— Instructions to follow —
Set down the data below word for word, and leave the images aside.

(Data for analysis Opens)

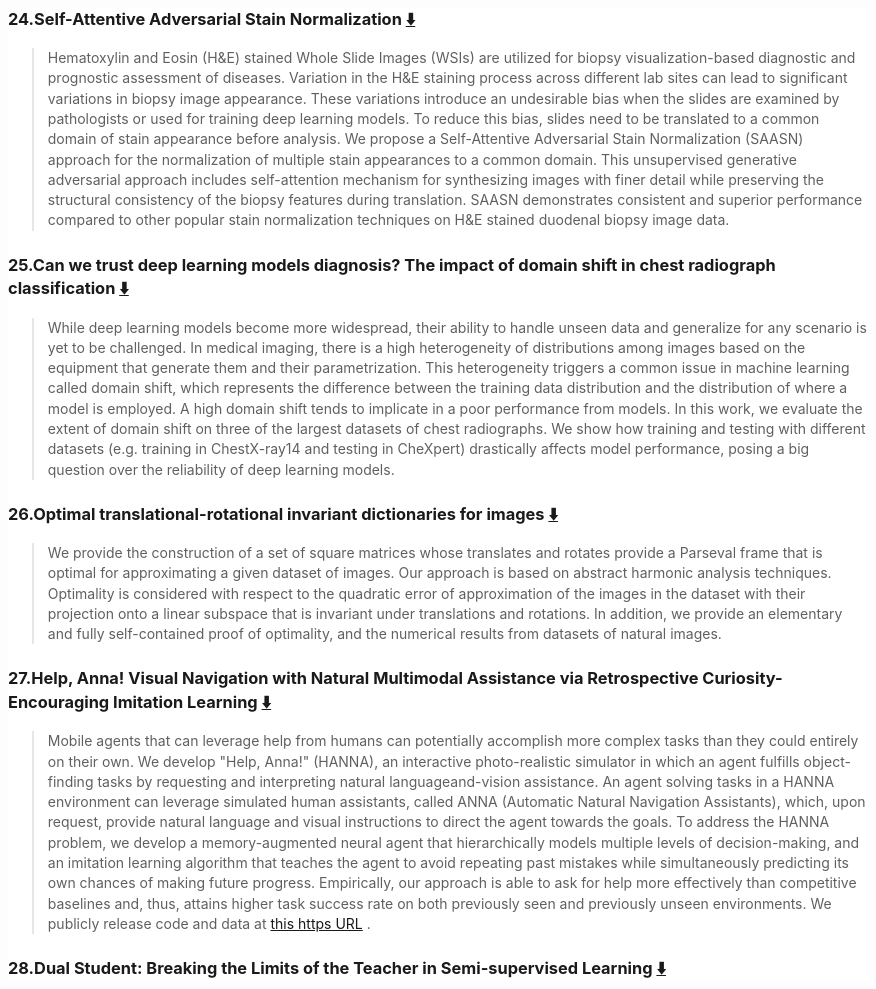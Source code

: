 ### 24.Self-Attentive Adversarial Stain Normalization  [ :arrow_down: ](https://arxiv.org/pdf/1909.01963.pdf)
>  Hematoxylin and Eosin (H&amp;E) stained Whole Slide Images (WSIs) are utilized for biopsy visualization-based diagnostic and prognostic assessment of diseases. Variation in the H&amp;E staining process across different lab sites can lead to significant variations in biopsy image appearance. These variations introduce an undesirable bias when the slides are examined by pathologists or used for training deep learning models. To reduce this bias, slides need to be translated to a common domain of stain appearance before analysis. We propose a Self-Attentive Adversarial Stain Normalization (SAASN) approach for the normalization of multiple stain appearances to a common domain. This unsupervised generative adversarial approach includes self-attention mechanism for synthesizing images with finer detail while preserving the structural consistency of the biopsy features during translation. SAASN demonstrates consistent and superior performance compared to other popular stain normalization techniques on H&amp;E stained duodenal biopsy image data. 
### 25.Can we trust deep learning models diagnosis? The impact of domain shift in chest radiograph classification  [ :arrow_down: ](https://arxiv.org/pdf/1909.01940.pdf)
>  While deep learning models become more widespread, their ability to handle unseen data and generalize for any scenario is yet to be challenged. In medical imaging, there is a high heterogeneity of distributions among images based on the equipment that generate them and their parametrization. This heterogeneity triggers a common issue in machine learning called domain shift, which represents the difference between the training data distribution and the distribution of where a model is employed. A high domain shift tends to implicate in a poor performance from models. In this work, we evaluate the extent of domain shift on three of the largest datasets of chest radiographs. We show how training and testing with different datasets (e.g. training in ChestX-ray14 and testing in CheXpert) drastically affects model performance, posing a big question over the reliability of deep learning models. 
### 26.Optimal translational-rotational invariant dictionaries for images  [ :arrow_down: ](https://arxiv.org/pdf/1909.01887.pdf)
>  We provide the construction of a set of square matrices whose translates and rotates provide a Parseval frame that is optimal for approximating a given dataset of images. Our approach is based on abstract harmonic analysis techniques. Optimality is considered with respect to the quadratic error of approximation of the images in the dataset with their projection onto a linear subspace that is invariant under translations and rotations. In addition, we provide an elementary and fully self-contained proof of optimality, and the numerical results from datasets of natural images. 
### 27.Help, Anna! Visual Navigation with Natural Multimodal Assistance via Retrospective Curiosity-Encouraging Imitation Learning  [ :arrow_down: ](https://arxiv.org/pdf/1909.01871.pdf)
>  Mobile agents that can leverage help from humans can potentially accomplish more complex tasks than they could entirely on their own. We develop "Help, Anna!" (HANNA), an interactive photo-realistic simulator in which an agent fulfills object-finding tasks by requesting and interpreting natural languageand-vision assistance. An agent solving tasks in a HANNA environment can leverage simulated human assistants, called ANNA (Automatic Natural Navigation Assistants), which, upon request, provide natural language and visual instructions to direct the agent towards the goals. To address the HANNA problem, we develop a memory-augmented neural agent that hierarchically models multiple levels of decision-making, and an imitation learning algorithm that teaches the agent to avoid repeating past mistakes while simultaneously predicting its own chances of making future progress. Empirically, our approach is able to ask for help more effectively than competitive baselines and, thus, attains higher task success rate on both previously seen and previously unseen environments. We publicly release code and data at <a class="link-external link-https" href="https://github.com/khanhptnk/hanna" rel="external noopener nofollow">this https URL</a> . 
### 28.Dual Student: Breaking the Limits of the Teacher in Semi-supervised Learning  [ :arrow_down: ](https://arxiv.org/pdf/1909.01804.pdf)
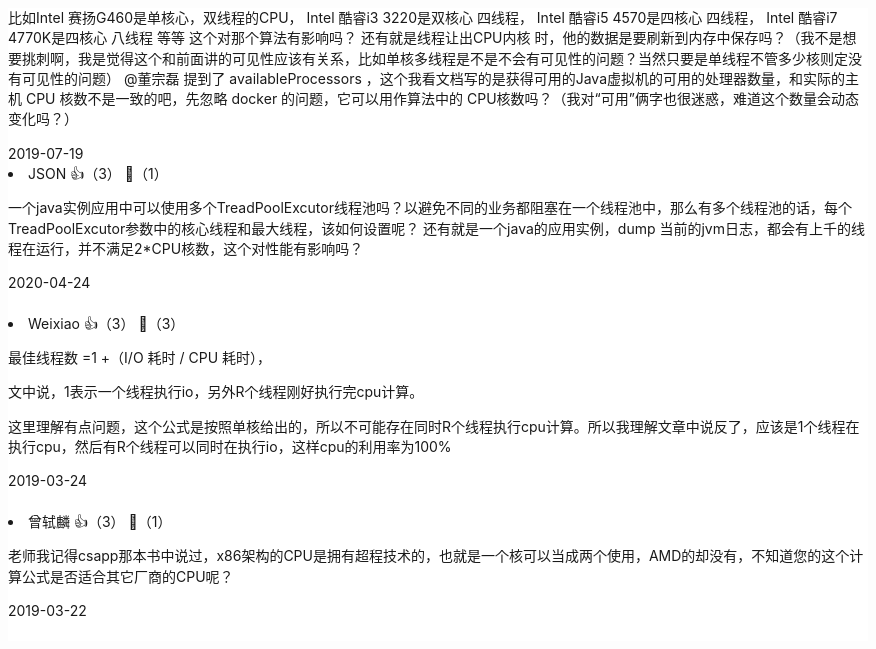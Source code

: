 比如Intel 赛扬G460是单核心，双线程的CPU，
Intel 酷睿i3 3220是双核心 四线程，
Intel 酷睿i5 4570是四核心 四线程，
Intel 酷睿i7 4770K是四核心 八线程 等等
这个对那个算法有影响吗？
还有就是线程让出CPU内核 时，他的数据是要刷新到内存中保存吗？（我不是想要挑刺啊，我是觉得这个和前面讲的可见性应该有关系，比如单核多线程是不是不会有可见性的问题？当然只要是单线程不管多少核则定没有可见性的问题）
@董宗磊 提到了 availableProcessors ，这个我看文档写的是获得可用的Java虚拟机的可用的处理器数量，和实际的主机 CPU 核数不是一致的吧，先忽略 docker 的问题，它可以用作算法中的 CPU核数吗？（我对“可用”俩字也很迷惑，难道这个数量会动态变化吗？）</p>2019-07-19</li><br/><li><span>JSON</span> 👍（3） 💬（1）<p>一个java实例应用中可以使用多个TreadPoolExcutor线程池吗？以避免不同的业务都阻塞在一个线程池中，那么有多个线程池的话，每个TreadPoolExcutor参数中的核心线程和最大线程，该如何设置呢？
还有就是一个java的应用实例，dump 当前的jvm日志，都会有上千的线程在运行，并不满足2*CPU核数，这个对性能有影响吗？</p>2020-04-24</li><br/><li><span>Weixiao</span> 👍（3） 💬（3）<p>最佳线程数 =1 +（I&#47;O 耗时 &#47; CPU 耗时），

文中说，1表示一个线程执行io，另外R个线程刚好执行完cpu计算。

这里理解有点问题，这个公式是按照单核给出的，所以不可能存在同时R个线程执行cpu计算。所以我理解文章中说反了，应该是1个线程在执行cpu，然后有R个线程可以同时在执行io，这样cpu的利用率为100%</p>2019-03-24</li><br/><li><span>曾轼麟</span> 👍（3） 💬（1）<p>老师我记得csapp那本书中说过，x86架构的CPU是拥有超程技术的，也就是一个核可以当成两个使用，AMD的却没有，不知道您的这个计算公式是否适合其它厂商的CPU呢？</p>2019-03-22</li><br/>
</ul>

(Data for analysis Closes)

— Answer to this exercise —
Source code

: ### 24.Self-Attentive Adversarial Stain Normalization  [ :arrow_down: ](https://arxiv.org/pdf/1909.01963.pdf)
>  Hematoxylin and Eosin (H&amp;E) stained Whole Slide Images (WSIs) are utilized for biopsy visualization-based diagnostic and prognostic assessment of diseases. Variation in the H&amp;E staining process across different lab sites can lead to significant variations in biopsy image appearance. These variations introduce an undesirable bias when the slides are examined by pathologists or used for training deep learning models. To reduce this bias, slides need to be translated to a common domain of stain appearance before analysis. We propose a Self-Attentive Adversarial Stain Normalization (SAASN) approach for the normalization of multiple stain appearances to a common domain. This unsupervised generative adversarial approach includes self-attention mechanism for synthesizing images with finer detail while preserving the structural consistency of the biopsy features during translation. SAASN demonstrates consistent and superior performance compared to other popular stain normalization techniques on H&amp;E stained duodenal biopsy image data. 
### 25.Can we trust deep learning models diagnosis? The impact of domain shift in chest radiograph classification  [ :arrow_down: ](https://arxiv.org/pdf/1909.01940.pdf)
>  While deep learning models become more widespread, their ability to handle unseen data and generalize for any scenario is yet to be challenged. In medical imaging, there is a high heterogeneity of distributions among images based on the equipment that generate them and their parametrization. This heterogeneity triggers a common issue in machine learning called domain shift, which represents the difference between the training data distribution and the distribution of where a model is employed. A high domain shift tends to implicate in a poor performance from models. In this work, we evaluate the extent of domain shift on three of the largest datasets of chest radiographs. We show how training and testing with different datasets (e.g. training in ChestX-ray14 and testing in CheXpert) drastically affects model performance, posing a big question over the reliability of deep learning models. 
### 26.Optimal translational-rotational invariant dictionaries for images  [ :arrow_down: ](https://arxiv.org/pdf/1909.01887.pdf)
>  We provide the construction of a set of square matrices whose translates and rotates provide a Parseval frame that is optimal for approximating a given dataset of images. Our approach is based on abstract harmonic analysis techniques. Optimality is considered with respect to the quadratic error of approximation of the images in the dataset with their projection onto a linear subspace that is invariant under translations and rotations. In addition, we provide an elementary and fully self-contained proof of optimality, and the numerical results from datasets of natural images. 
### 27.Help, Anna! Visual Navigation with Natural Multimodal Assistance via Retrospective Curiosity-Encouraging Imitation Learning  [ :arrow_down: ](https://arxiv.org/pdf/1909.01871.pdf)
>  Mobile agents that can leverage help from humans can potentially accomplish more complex tasks than they could entirely on their own. We develop "Help, Anna!" (HANNA), an interactive photo-realistic simulator in which an agent fulfills object-finding tasks by requesting and interpreting natural languageand-vision assistance. An agent solving tasks in a HANNA environment can leverage simulated human assistants, called ANNA (Automatic Natural Navigation Assistants), which, upon request, provide natural language and visual instructions to direct the agent towards the goals. To address the HANNA problem, we develop a memory-augmented neural agent that hierarchically models multiple levels of decision-making, and an imitation learning algorithm that teaches the agent to avoid repeating past mistakes while simultaneously predicting its own chances of making future progress. Empirically, our approach is able to ask for help more effectively than competitive baselines and, thus, attains higher task success rate on both previously seen and previously unseen environments. We publicly release code and data at <a class="link-external link-https" href="https://github.com/khanhptnk/hanna" rel="external noopener nofollow">this https URL</a> . 
### 28.Dual Student: Breaking the Limits of the Teacher in Semi-supervised Learning  [ :arrow_down: ](https://arxiv.org/pdf/1909.01804.pdf)
Source code

: 比如Intel 赛扬G460是单核心，双线程的CPU，
Intel 酷睿i3 3220是双核心 四线程，
Intel 酷睿i5 4570是四核心 四线程，
Intel 酷睿i7 4770K是四核心 八线程 等等
这个对那个算法有影响吗？
还有就是线程让出CPU内核 时，他的数据是要刷新到内存中保存吗？（我不是想要挑刺啊，我是觉得这个和前面讲的可见性应该有关系，比如单核多线程是不是不会有可见性的问题？当然只要是单线程不管多少核则定没有可见性的问题）
@董宗磊 提到了 availableProcessors ，这个我看文档写的是获得可用的Java虚拟机的可用的处理器数量，和实际的主机 CPU 核数不是一致的吧，先忽略 docker 的问题，它可以用作算法中的 CPU核数吗？（我对“可用”俩字也很迷惑，难道这个数量会动态变化吗？）</p>2019-07-19</li><br/><li><span>JSON</span> 👍（3） 💬（1）<p>一个java实例应用中可以使用多个TreadPoolExcutor线程池吗？以避免不同的业务都阻塞在一个线程池中，那么有多个线程池的话，每个TreadPoolExcutor参数中的核心线程和最大线程，该如何设置呢？
还有就是一个java的应用实例，dump 当前的jvm日志，都会有上千的线程在运行，并不满足2*CPU核数，这个对性能有影响吗？</p>2020-04-24</li><br/><li><span>Weixiao</span> 👍（3） 💬（3）<p>最佳线程数 =1 +（I&#47;O 耗时 &#47; CPU 耗时），

文中说，1表示一个线程执行io，另外R个线程刚好执行完cpu计算。

这里理解有点问题，这个公式是按照单核给出的，所以不可能存在同时R个线程执行cpu计算。所以我理解文章中说反了，应该是1个线程在执行cpu，然后有R个线程可以同时在执行io，这样cpu的利用率为100%</p>2019-03-24</li><br/><li><span>曾轼麟</span> 👍（3） 💬（1）<p>老师我记得csapp那本书中说过，x86架构的CPU是拥有超程技术的，也就是一个核可以当成两个使用，AMD的却没有，不知道您的这个计算公式是否适合其它厂商的CPU呢？</p>2019-03-22</li><br/>
</ul>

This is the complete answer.